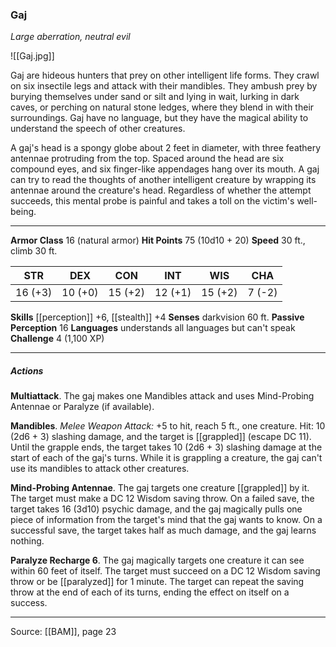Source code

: ### Gaj
_Large aberration, neutral evil_

![[Gaj.jpg]]

Gaj are hideous hunters that prey on other intelligent life forms. They crawl on six insectile legs and attack with their mandibles. They ambush prey by burying themselves under sand or silt and lying in wait, lurking in dark caves, or perching on natural stone ledges, where they blend in with their surroundings. Gaj have no language, but they have the magical ability to understand the speech of other creatures.

A gaj's head is a spongy globe about 2 feet in diameter, with three feathery antennae protruding from the top. Spaced around the head are six compound eyes, and six finger-like appendages hang over its mouth. A gaj can try to read the thoughts of another intelligent creature by wrapping its antennae around the creature's head. Regardless of whether the attempt succeeds, this mental probe is painful and takes a toll on the victim's well-being.




---

**Armor Class** 16 (natural armor)
**Hit Points** 75 (10d10 + 20)
**Speed** 30 ft., climb 30 ft.

| STR     | DEX     | CON     | INT     | WIS     | CHA     |
|---------|---------|---------|---------|---------|---------|
| 16 (+3) | 10 (+0) | 15 (+2) | 12 (+1) | 15 (+2) | 7 (-2) |

**Skills** [[perception]] +6, [[stealth]] +4
**Senses** darkvision 60 ft.
**Passive Perception** 16
**Languages** understands all languages but can't speak
**Challenge** 4 (1,100 XP)

---

##### Actions
**Multiattack**. The gaj makes one Mandibles attack and uses Mind-Probing Antennae or Paralyze (if available).

**Mandibles**. _Melee Weapon Attack:_ +5 to hit, reach 5 ft., one creature. Hit: 10 (2d6 + 3) slashing damage, and the target is [[grappled]] (escape DC 11). Until the grapple ends, the target takes 10 (2d6 + 3) slashing damage at the start of each of the gaj's turns. While it is grappling a creature, the gaj can't use its mandibles to attack other creatures.

**Mind-Probing Antennae**. The gaj targets one creature [[grappled]] by it. The target must make a DC 12 Wisdom saving throw. On a failed save, the target takes 16 (3d10) psychic damage, and the gaj magically pulls one piece of information from the target's mind that the gaj wants to know. On a successful save, the target takes half as much damage, and the gaj learns nothing.

**Paralyze Recharge 6**. The gaj magically targets one creature it can see within 60 feet of itself. The target must succeed on a DC 12 Wisdom saving throw or be [[paralyzed]] for 1 minute. The target can repeat the saving throw at the end of each of its turns, ending the effect on itself on a success.


---

Source: [[BAM]], page 23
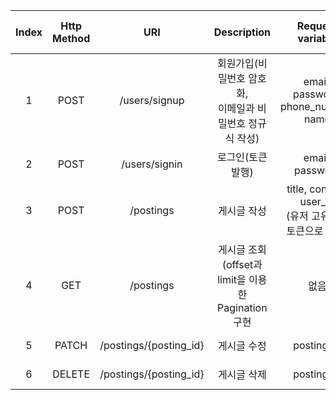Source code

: | Index  | Http Method |  URI            |  Description    |  Request variable  |  Response Status Code   | 작업 브랜치
|:--------:|:-----------:|:----------------:|:----------------:|:----------------:|:----------------:|:----------------:|
| 1 |  POST | /users/signup | 회원가입(비밀번호 암호화,</br>이메일과 비밀번호 정규식 작성)  | email, password, phone_number, name  | 201 | feature/signup
| 2 |  POST | /users/signin | 로그인(토큰 발행)  | email, password  | 201 | feature/signin
| 3 |  POST | /postings | 게시글 작성 | title, content, user_id</br>(유저 고유ID는 토큰으로 식별)  | 201 | feature/posting-c
| 4 |  GET | /postings | 게시글 조회</br>(offset과 limit을 이용한 Pagination구현 | 없음  | 200 | feature/posting-r
| 5 |  PATCH | /postings/{posting_id} | 게시글 수정 | posting_id  | 201 | feature/posting-u
| 6 |  DELETE | /postings/{posting_id} | 게시글 삭제 | posting_id  | 201 | feature/posting-d

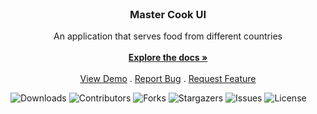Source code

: <br/>
<p align="center">
  <a href="https://github.com/ShaanCoding/MasterCook-design">
    
  </a>

  <h3 align="center">Master Cook UI</h3>

  <p align="center">
    An application that serves food from different countries
    <br/>
    <br/>
    <a href="https://github.com/ShaanCoding/MasterCook-design"><strong>Explore the docs »</strong></a>
    <br/>
    <br/>
    <a href="https://github.com/ShaanCoding/MasterCook-design">View Demo</a>
    .
    <a href="https://github.com/ShaanCoding/MasterCook-design/issues">Report Bug</a>
    .
    <a href="https://github.com/ShaanCoding/MasterCook-design/issues">Request Feature</a>
  </p>
</p>

![Downloads](https://img.shields.io/github/downloads/ShaanCoding/MasterCook-design/total) ![Contributors](https://img.shields.io/github/contributors/ShaanCoding/MasterCook-design?color=dark-green) ![Forks](https://img.shields.io/github/forks/ShaanCoding/MasterCook-design?style=social) ![Stargazers](https://img.shields.io/github/stars/ShaanCoding/MasterCook-design?style=social) ![Issues](https://img.shields.io/github/issues/ShaanCoding/MasterCook-design) ![License](https://img.shields.io/github/license/ShaanCoding/MasterCook-design) 

 
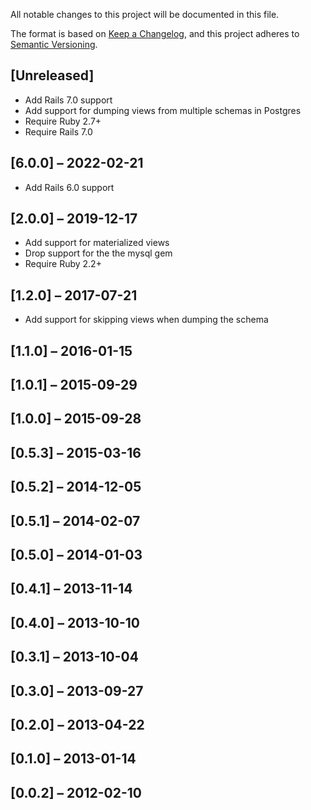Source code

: All notable changes to this project will be documented in this file.

The format is based on [Keep a Changelog](https://keepachangelog.com/en/1.1.0/),
and this project adheres to [Semantic Versioning](https://semver.org/spec/v2.0.0.html).

## [Unreleased]

- Add Rails 7.0 support
- Add support for dumping views from multiple schemas in Postgres
- Require Ruby 2.7+
- Require Rails 7.0

## [6.0.0] – 2022-02-21

- Add Rails 6.0 support

## [2.0.0] – 2019-12-17

- Add support for materialized views
- Drop support for the the mysql gem
- Require Ruby 2.2+

## [1.2.0] – 2017-07-21

- Add support for skipping views when dumping the schema

## [1.1.0] – 2016-01-15

## [1.0.1] – 2015-09-29

## [1.0.0] – 2015-09-28

## [0.5.3] – 2015-03-16

## [0.5.2] – 2014-12-05

## [0.5.1] – 2014-02-07

## [0.5.0] – 2014-01-03

## [0.4.1] – 2013-11-14

## [0.4.0] – 2013-10-10

## [0.3.1] – 2013-10-04

## [0.3.0] – 2013-09-27

## [0.2.0] – 2013-04-22

## [0.1.0] – 2013-01-14

## [0.0.2] – 2012-02-10

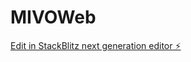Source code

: # MIVOWeb

[Edit in StackBlitz next generation editor ⚡️](https://stackblitz.com/~/github.com/AriannaYauri/MIVOWeb)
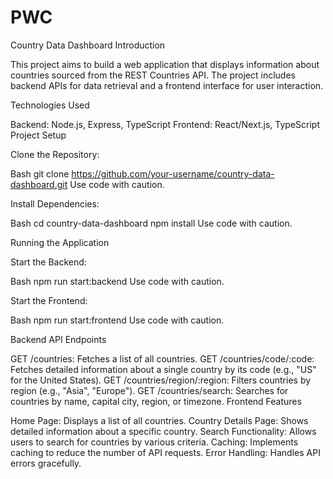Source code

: # PWC
Country Data Dashboard 
Introduction

This project aims to build a web application that displays information about countries sourced from the REST Countries API. The project includes backend APIs for data retrieval and a frontend interface for user interaction.

Technologies Used

Backend: Node.js, Express, TypeScript
Frontend: React/Next.js, TypeScript
Project Setup

Clone the Repository:

Bash
git clone https://github.com/your-username/country-data-dashboard.git
Use code with caution.

Install Dependencies:

Bash
cd country-data-dashboard
npm install
Use code with caution.

Running the Application

Start the Backend:

Bash
npm run start:backend
Use code with caution.

Start the Frontend:

Bash
npm run start:frontend
Use code with caution.

Backend API Endpoints

GET /countries: Fetches a list of all countries.
GET /countries/code/:code: Fetches detailed information about a single country by its code (e.g., "US" for the United States).
GET /countries/region/:region: Filters countries by region (e.g., "Asia", "Europe").
GET /countries/search: Searches for countries by name, capital city, region, or timezone.
Frontend Features

Home Page: Displays a list of all countries.
Country Details Page: Shows detailed information about a specific country.
Search Functionality: Allows users to search for countries by various criteria.
Caching: Implements caching to reduce the number of API requests.
Error Handling: Handles API errors gracefully.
........
Leaving every picture aside, repeat the listing exactly.

__ANSWER SPACE__:
Source code

: ### Gaj
_Large aberration, neutral evil_

![[Gaj.jpg]]

Gaj are hideous hunters that prey on other intelligent life forms. They crawl on six insectile legs and attack with their mandibles. They ambush prey by burying themselves under sand or silt and lying in wait, lurking in dark caves, or perching on natural stone ledges, where they blend in with their surroundings. Gaj have no language, but they have the magical ability to understand the speech of other creatures.

A gaj's head is a spongy globe about 2 feet in diameter, with three feathery antennae protruding from the top. Spaced around the head are six compound eyes, and six finger-like appendages hang over its mouth. A gaj can try to read the thoughts of another intelligent creature by wrapping its antennae around the creature's head. Regardless of whether the attempt succeeds, this mental probe is painful and takes a toll on the victim's well-being.




---

**Armor Class** 16 (natural armor)
**Hit Points** 75 (10d10 + 20)
**Speed** 30 ft., climb 30 ft.

| STR     | DEX     | CON     | INT     | WIS     | CHA     |
|---------|---------|---------|---------|---------|---------|
| 16 (+3) | 10 (+0) | 15 (+2) | 12 (+1) | 15 (+2) | 7 (-2) |

**Skills** [[perception]] +6, [[stealth]] +4
**Senses** darkvision 60 ft.
**Passive Perception** 16
**Languages** understands all languages but can't speak
**Challenge** 4 (1,100 XP)

---

##### Actions
**Multiattack**. The gaj makes one Mandibles attack and uses Mind-Probing Antennae or Paralyze (if available).

**Mandibles**. _Melee Weapon Attack:_ +5 to hit, reach 5 ft., one creature. Hit: 10 (2d6 + 3) slashing damage, and the target is [[grappled]] (escape DC 11). Until the grapple ends, the target takes 10 (2d6 + 3) slashing damage at the start of each of the gaj's turns. While it is grappling a creature, the gaj can't use its mandibles to attack other creatures.

**Mind-Probing Antennae**. The gaj targets one creature [[grappled]] by it. The target must make a DC 12 Wisdom saving throw. On a failed save, the target takes 16 (3d10) psychic damage, and the gaj magically pulls one piece of information from the target's mind that the gaj wants to know. On a successful save, the target takes half as much damage, and the gaj learns nothing.

**Paralyze Recharge 6**. The gaj magically targets one creature it can see within 60 feet of itself. The target must succeed on a DC 12 Wisdom saving throw or be [[paralyzed]] for 1 minute. The target can repeat the saving throw at the end of each of its turns, ending the effect on itself on a success.


---

Source: [[BAM]], page 23
Source code

: | Index  | Http Method |  URI            |  Description    |  Request variable  |  Response Status Code   | 작업 브랜치
|:--------:|:-----------:|:----------------:|:----------------:|:----------------:|:----------------:|:----------------:|
| 1 |  POST | /users/signup | 회원가입(비밀번호 암호화,</br>이메일과 비밀번호 정규식 작성)  | email, password, phone_number, name  | 201 | feature/signup
| 2 |  POST | /users/signin | 로그인(토큰 발행)  | email, password  | 201 | feature/signin
| 3 |  POST | /postings | 게시글 작성 | title, content, user_id</br>(유저 고유ID는 토큰으로 식별)  | 201 | feature/posting-c
| 4 |  GET | /postings | 게시글 조회</br>(offset과 limit을 이용한 Pagination구현 | 없음  | 200 | feature/posting-r
| 5 |  PATCH | /postings/{posting_id} | 게시글 수정 | posting_id  | 201 | feature/posting-u
| 6 |  DELETE | /postings/{posting_id} | 게시글 삭제 | posting_id  | 201 | feature/posting-d

Source code

: <br/>
<p align="center">
  <a href="https://github.com/ShaanCoding/MasterCook-design">
    
  </a>

  <h3 align="center">Master Cook UI</h3>

  <p align="center">
    An application that serves food from different countries
    <br/>
    <br/>
    <a href="https://github.com/ShaanCoding/MasterCook-design"><strong>Explore the docs »</strong></a>
    <br/>
    <br/>
    <a href="https://github.com/ShaanCoding/MasterCook-design">View Demo</a>
    .
    <a href="https://github.com/ShaanCoding/MasterCook-design/issues">Report Bug</a>
    .
    <a href="https://github.com/ShaanCoding/MasterCook-design/issues">Request Feature</a>
  </p>
</p>

![Downloads](https://img.shields.io/github/downloads/ShaanCoding/MasterCook-design/total) ![Contributors](https://img.shields.io/github/contributors/ShaanCoding/MasterCook-design?color=dark-green) ![Forks](https://img.shields.io/github/forks/ShaanCoding/MasterCook-design?style=social) ![Stargazers](https://img.shields.io/github/stars/ShaanCoding/MasterCook-design?style=social) ![Issues](https://img.shields.io/github/issues/ShaanCoding/MasterCook-design) ![License](https://img.shields.io/github/license/ShaanCoding/MasterCook-design) 

 
Source code

: All notable changes to this project will be documented in this file.

The format is based on [Keep a Changelog](https://keepachangelog.com/en/1.1.0/),
and this project adheres to [Semantic Versioning](https://semver.org/spec/v2.0.0.html).

## [Unreleased]

- Add Rails 7.0 support
- Add support for dumping views from multiple schemas in Postgres
- Require Ruby 2.7+
- Require Rails 7.0

## [6.0.0] – 2022-02-21

- Add Rails 6.0 support

## [2.0.0] – 2019-12-17

- Add support for materialized views
- Drop support for the the mysql gem
- Require Ruby 2.2+

## [1.2.0] – 2017-07-21

- Add support for skipping views when dumping the schema

## [1.1.0] – 2016-01-15

## [1.0.1] – 2015-09-29

## [1.0.0] – 2015-09-28

## [0.5.3] – 2015-03-16

## [0.5.2] – 2014-12-05

## [0.5.1] – 2014-02-07

## [0.5.0] – 2014-01-03

## [0.4.1] – 2013-11-14

## [0.4.0] – 2013-10-10

## [0.3.1] – 2013-10-04

## [0.3.0] – 2013-09-27

## [0.2.0] – 2013-04-22

## [0.1.0] – 2013-01-14

## [0.0.2] – 2012-02-10

Source code

: # MIVOWeb

[Edit in StackBlitz next generation editor ⚡️](https://stackblitz.com/~/github.com/AriannaYauri/MIVOWeb)
Source code

: # PWC
Country Data Dashboard 
Introduction

This project aims to build a web application that displays information about countries sourced from the REST Countries API. The project includes backend APIs for data retrieval and a frontend interface for user interaction.

Technologies Used

Backend: Node.js, Express, TypeScript
Frontend: React/Next.js, TypeScript
Project Setup

Clone the Repository:

Bash
git clone https://github.com/your-username/country-data-dashboard.git
Use code with caution.

Install Dependencies:

Bash
cd country-data-dashboard
npm install
Use code with caution.

Running the Application

Start the Backend:

Bash
npm run start:backend
Use code with caution.

Start the Frontend:

Bash
npm run start:frontend
Use code with caution.

Backend API Endpoints

GET /countries: Fetches a list of all countries.
GET /countries/code/:code: Fetches detailed information about a single country by its code (e.g., "US" for the United States).
GET /countries/region/:region: Filters countries by region (e.g., "Asia", "Europe").
GET /countries/search: Searches for countries by name, capital city, region, or timezone.
Frontend Features

Home Page: Displays a list of all countries.
Country Details Page: Shows detailed information about a specific country.
Search Functionality: Allows users to search for countries by various criteria.
Caching: Implements caching to reduce the number of API requests.
Error Handling: Handles API errors gracefully.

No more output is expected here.